▸ ASSIGNMENT: Each line below should be repeated exactly as it stands.

--*--

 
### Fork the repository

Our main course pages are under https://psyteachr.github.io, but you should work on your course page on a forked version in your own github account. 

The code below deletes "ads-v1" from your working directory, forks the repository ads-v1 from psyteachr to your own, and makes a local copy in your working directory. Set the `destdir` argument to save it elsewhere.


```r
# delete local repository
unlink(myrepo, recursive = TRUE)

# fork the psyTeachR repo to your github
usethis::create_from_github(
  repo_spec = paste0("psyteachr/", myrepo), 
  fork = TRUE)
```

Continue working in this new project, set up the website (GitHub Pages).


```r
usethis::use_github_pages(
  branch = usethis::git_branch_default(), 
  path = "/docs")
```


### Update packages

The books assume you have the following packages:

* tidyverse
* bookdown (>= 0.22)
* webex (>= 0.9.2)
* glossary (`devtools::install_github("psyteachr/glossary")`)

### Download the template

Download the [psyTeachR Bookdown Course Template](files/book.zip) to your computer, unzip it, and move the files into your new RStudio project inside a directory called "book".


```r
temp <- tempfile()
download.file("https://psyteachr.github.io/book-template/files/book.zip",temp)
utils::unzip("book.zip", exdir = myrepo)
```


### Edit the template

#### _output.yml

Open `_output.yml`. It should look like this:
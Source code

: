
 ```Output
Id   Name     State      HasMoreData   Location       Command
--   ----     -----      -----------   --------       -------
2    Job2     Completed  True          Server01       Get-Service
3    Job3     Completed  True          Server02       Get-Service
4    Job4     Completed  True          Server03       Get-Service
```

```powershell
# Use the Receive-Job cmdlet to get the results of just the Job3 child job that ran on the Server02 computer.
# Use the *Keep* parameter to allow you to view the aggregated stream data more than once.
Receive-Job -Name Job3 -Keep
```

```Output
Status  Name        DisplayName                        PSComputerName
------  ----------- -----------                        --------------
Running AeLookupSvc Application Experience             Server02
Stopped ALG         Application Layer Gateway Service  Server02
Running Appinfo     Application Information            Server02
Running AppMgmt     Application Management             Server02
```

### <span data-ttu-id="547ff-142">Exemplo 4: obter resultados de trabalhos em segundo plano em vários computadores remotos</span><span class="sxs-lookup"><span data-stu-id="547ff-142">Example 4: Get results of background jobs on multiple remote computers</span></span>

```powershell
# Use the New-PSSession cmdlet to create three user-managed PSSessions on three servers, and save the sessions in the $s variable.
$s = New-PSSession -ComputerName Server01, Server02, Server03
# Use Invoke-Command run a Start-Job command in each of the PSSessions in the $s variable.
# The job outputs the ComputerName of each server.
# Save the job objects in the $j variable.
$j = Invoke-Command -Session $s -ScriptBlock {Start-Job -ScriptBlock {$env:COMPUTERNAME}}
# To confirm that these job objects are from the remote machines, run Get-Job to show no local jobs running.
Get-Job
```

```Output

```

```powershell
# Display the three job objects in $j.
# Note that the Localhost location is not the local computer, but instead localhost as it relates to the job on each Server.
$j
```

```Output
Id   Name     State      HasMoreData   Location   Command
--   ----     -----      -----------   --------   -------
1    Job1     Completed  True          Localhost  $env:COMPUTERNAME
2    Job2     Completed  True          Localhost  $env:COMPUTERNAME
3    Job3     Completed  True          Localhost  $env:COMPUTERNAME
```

--*--

▸ EXPECTED ANSWER:
### Fork the repository

Our main course pages are under https://psyteachr.github.io, but you should work on your course page on a forked version in your own github account. 

The code below deletes "ads-v1" from your working directory, forks the repository ads-v1 from psyteachr to your own, and makes a local copy in your working directory. Set the `destdir` argument to save it elsewhere.


```r
# delete local repository
unlink(myrepo, recursive = TRUE)

# fork the psyTeachR repo to your github
usethis::create_from_github(
  repo_spec = paste0("psyteachr/", myrepo), 
  fork = TRUE)
```

Continue working in this new project, set up the website (GitHub Pages).


```r
usethis::use_github_pages(
  branch = usethis::git_branch_default(), 
  path = "/docs")
```


### Update packages

The books assume you have the following packages:

* tidyverse
* bookdown (>= 0.22)
* webex (>= 0.9.2)
* glossary (`devtools::install_github("psyteachr/glossary")`)

### Download the template

Download the [psyTeachR Bookdown Course Template](files/book.zip) to your computer, unzip it, and move the files into your new RStudio project inside a directory called "book".


```r
temp <- tempfile()
download.file("https://psyteachr.github.io/book-template/files/book.zip",temp)
utils::unzip("book.zip", exdir = myrepo)
```


### Edit the template

#### _output.yml

Open `_output.yml`. It should look like this:
Source code

:
 ```Output
Id   Name     State      HasMoreData   Location       Command
--   ----     -----      -----------   --------       -------
2    Job2     Completed  True          Server01       Get-Service
3    Job3     Completed  True          Server02       Get-Service
4    Job4     Completed  True          Server03       Get-Service
```

```powershell
# Use the Receive-Job cmdlet to get the results of just the Job3 child job that ran on the Server02 computer.
# Use the *Keep* parameter to allow you to view the aggregated stream data more than once.
Receive-Job -Name Job3 -Keep
```

```Output
Status  Name        DisplayName                        PSComputerName
------  ----------- -----------                        --------------
Running AeLookupSvc Application Experience             Server02
Stopped ALG         Application Layer Gateway Service  Server02
Running Appinfo     Application Information            Server02
Running AppMgmt     Application Management             Server02
```

### <span data-ttu-id="547ff-142">Exemplo 4: obter resultados de trabalhos em segundo plano em vários computadores remotos</span><span class="sxs-lookup"><span data-stu-id="547ff-142">Example 4: Get results of background jobs on multiple remote computers</span></span>

```powershell
# Use the New-PSSession cmdlet to create three user-managed PSSessions on three servers, and save the sessions in the $s variable.
$s = New-PSSession -ComputerName Server01, Server02, Server03
# Use Invoke-Command run a Start-Job command in each of the PSSessions in the $s variable.
# The job outputs the ComputerName of each server.
# Save the job objects in the $j variable.
$j = Invoke-Command -Session $s -ScriptBlock {Start-Job -ScriptBlock {$env:COMPUTERNAME}}
# To confirm that these job objects are from the remote machines, run Get-Job to show no local jobs running.
Get-Job
```

```Output

```

```powershell
# Display the three job objects in $j.
# Note that the Localhost location is not the local computer, but instead localhost as it relates to the job on each Server.
$j
```

```Output
Id   Name     State      HasMoreData   Location   Command
--   ----     -----      -----------   --------   -------
1    Job1     Completed  True          Localhost  $env:COMPUTERNAME
2    Job2     Completed  True          Localhost  $env:COMPUTERNAME
3    Job3     Completed  True          Localhost  $env:COMPUTERNAME
```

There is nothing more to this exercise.